Anyway, there I was feeling penitent about not giving Ray the attention he should have had so that he was bored enough by me to go out and risk his life at the hands of Marjorie Brown’s jealous husband.
So I thought, well, it’s the hardest receipt I’ve ever studied and has more ingredients than I’ve ever heard of, but it’s the least I can do for Ray. So I went here and there to the grocery stores, to drug stores, to apothecaries, to people who said, good Lord, no, we don’t carry that but if you’ve got to have it try so-and-so, who turned out to be somebody way out in the country that looked at me as if I asked for the element that would turn base metal into gold and finally came back with a little packet and a foolish question as to what on earth I needed that for.

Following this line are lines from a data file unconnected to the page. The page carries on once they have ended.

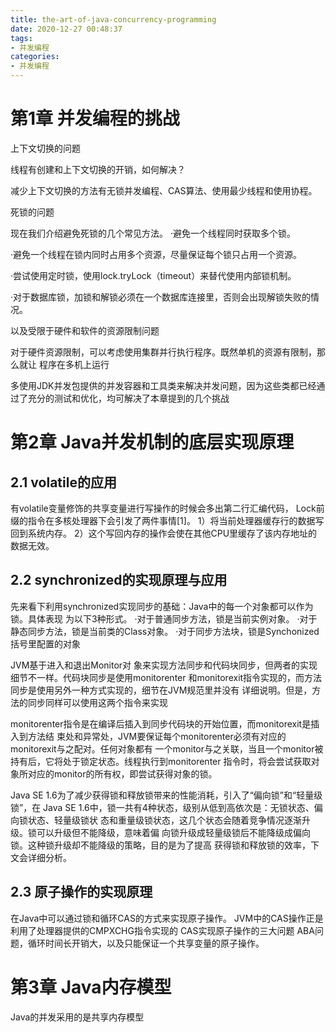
 ```yaml
---
title: the-art-of-java-concurrency-programming
date: 2020-12-27 00:48:37
tags:
- 并发编程 
categories:
- 并发编程
---
```


# 第1章 并发编程的挑战

上下文切换的问题

线程有创建和上下文切换的开销，如何解决？

减少上下文切换的方法有无锁并发编程、CAS算法、使用最少线程和使用协程。

死锁的问题

现在我们介绍避免死锁的几个常见方法。
·避免一个线程同时获取多个锁。

·避免一个线程在锁内同时占用多个资源，尽量保证每个锁只占用一个资源。

·尝试使用定时锁，使用lock.tryLock（timeout）来替代使用内部锁机制。

·对于数据库锁，加锁和解锁必须在一个数据库连接里，否则会出现解锁失败的情况。

以及受限于硬件和软件的资源限制问题

对于硬件资源限制，可以考虑使用集群并行执行程序。既然单机的资源有限制，那么就让
程序在多机上运行

多使用JDK并发包提供的并发容器和工具类来解决并发问题，因为这些类都已经通过了充分的测试和优化，均可解决了本章提到的几个挑战

# 第2章 Java并发机制的底层实现原理

## 2.1 volatile的应用

有volatile变量修饰的共享变量进行写操作的时候会多出第二行汇编代码，
Lock前缀的指令在多核处理器下会引发了两件事情[1]。
1）将当前处理器缓存行的数据写回到系统内存。
2）这个写回内存的操作会使在其他CPU里缓存了该内存地址的数据无效。

## 2.2 synchronized的实现原理与应用

先来看下利用synchronized实现同步的基础：Java中的每一个对象都可以作为锁。具体表现
为以下3种形式。
·对于普通同步方法，锁是当前实例对象。
·对于静态同步方法，锁是当前类的Class对象。
·对于同步方法块，锁是Synchonized括号里配置的对象

JVM基于进入和退出Monitor对
象来实现方法同步和代码块同步，但两者的实现细节不一样。代码块同步是使用monitorenter
和monitorexit指令实现的，而方法同步是使用另外一种方式实现的，细节在JVM规范里并没有
详细说明。但是，方法的同步同样可以使用这两个指令来实现

monitorenter指令是在编译后插入到同步代码块的开始位置，而monitorexit是插入到方法结
束处和异常处，JVM要保证每个monitorenter必须有对应的monitorexit与之配对。任何对象都有
一个monitor与之关联，当且一个monitor被持有后，它将处于锁定状态。线程执行到monitorenter
指令时，将会尝试获取对象所对应的monitor的所有权，即尝试获得对象的锁。

Java SE 1.6为了减少获得锁和释放锁带来的性能消耗，引入了“偏向锁”和“轻量级锁”，在
Java SE 1.6中，锁一共有4种状态，级别从低到高依次是：无锁状态、偏向锁状态、轻量级锁状
态和重量级锁状态，这几个状态会随着竞争情况逐渐升级。锁可以升级但不能降级，意味着偏
向锁升级成轻量级锁后不能降级成偏向锁。这种锁升级却不能降级的策略，目的是为了提高
获得锁和释放锁的效率，下文会详细分析。

## 2.3 原子操作的实现原理

在Java中可以通过锁和循环CAS的方式来实现原子操作。
JVM中的CAS操作正是利用了处理器提供的CMPXCHG指令实现的
CAS实现原子操作的三大问题
ABA问题，循环时间长开销大，以及只能保证一个共享变量的原子操作。

# 第3章 Java内存模型

Java的并发采用的是共享内存模型


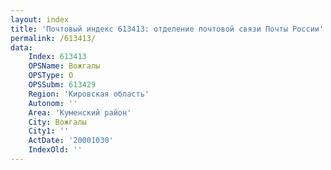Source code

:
 ```yaml
---
layout: index
title: 'Почтовый индекс 613413: отделение почтовой связи Почты России'
permalink: /613413/
data:
    Index: 613413
    OPSName: Вожгалы
    OPSType: О
    OPSSubm: 613429
    Region: 'Кировская область'
    Autonom: ''
    Area: 'Куменский район'
    City: Вожгалы
    City1: ''
    ActDate: '20001030'
    IndexOld: ''
---
```


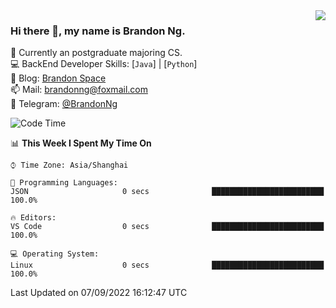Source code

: <!--
<img  align="right" src="https://github-readme-stats.vercel.app/api?username=brandon0824&show_icons=true&count_private=true&hide_title=true">
-->

<img  align="right" src="https://github-readme-stats.vercel.app/api/top-langs/?username=brandon0824&layout=compact">

### Hi there 👋, my name is Brandon Ng.

🌱 Currently an postgraduate majoring CS.  
💻 BackEnd Developer Skills: [`Java`] | [`Python`]  
📝 Blog: [Brandon Space](https://brandonng.tech)  
📫 Mail: brandonng@foxmail.com  
:newspaper: Telegram: [@BrandonNg](https://t.me/BrandonNg24)  

![Code Time](https://img.shields.io/endpoint?style=flat-square&url=https://codetime-api.datreks.com/badge/128?logoColor=white%26project=%26recentMS=604800000%26showProject=false)  

<!--START_SECTION:waka-->
📊 **This Week I Spent My Time On** 

```text
⌚︎ Time Zone: Asia/Shanghai

💬 Programming Languages: 
JSON                     0 secs              █████████████████████████   100.0%

🔥 Editors: 
VS Code                  0 secs              █████████████████████████   100.0%

💻 Operating System: 
Linux                    0 secs              █████████████████████████   100.0%

```


 Last Updated on 07/09/2022 16:12:47 UTC
<!--END_SECTION:waka-->

<!--
[![Top Langs](https://github-readme-stats.vercel.app/api/top-langs/?username=brandon0824&layout=compact)](https://github.com/brandon0824)  
-->

<!--
<img  align="right" src="https://github-readme-stats.vercel.app/api/top-langs/?username=brandon0824&layout=compact">
-->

Then I came on back home and began grinding and pounding and mixing and baking and sitting in the kitchen waiting for the mixture to rise. When it was done it was the prettiest thing I had ever baked.
I served it for dessert that night.
Ray began to eat the cake and to savor it and to say extravagant things to me, and when he finished the first slice he said, Lucyhon, may I have another piece, a big one, please.
Why, Ray, it’s all yours to eat as you like, I said.
After a while he pushed the plate away and looked at me with a wonderful expression of gratitude on his face and he said, oh, Lucy honey, I could die happy. And as far as I know he did.
When I tapped on his door the next morning to give him his first cup of coffee and open the shutters and turn on his bath water he was dead, and there was the sweetest smile on his face.
But that young woman was still looking at me while I had been reminiscing, and she was fluttering her notes and wetting her lips with her tongue like a speaker with lots of things to say. And she sort of bawled out at me as if I were an entire audience whose attention had strayed: Do you think that the way to a man’s heart is through his stomach?
Excuse me, young lady, I wanted to say, but I never heard of Cleopatra saying to Mark Antony or any of the others she favored, here, won’t you taste some of my potato salad, and I may be wrong because my reading of history is skimpy, but it sounds a little unlikely that Madame de Pompadour ever whispered into the ear of Louis the Fifteenth, I’ve baked the nicest casserole for you.
My not answering put the girl off, and I felt that I ought to apologize, yet I couldn’t bring myself around to it.
She glanced at her notes to the next question, and was almost beet-red from embarrassment when she asked: Did the financial situation of your husbands ever have anything to do with your marrying them?
I didn’t even open my mouth. I was as silent as the tomb. Her questions kept getting more and more irrelevant. And I was getting more stupefied as her eyes kept running up and down her list of questions.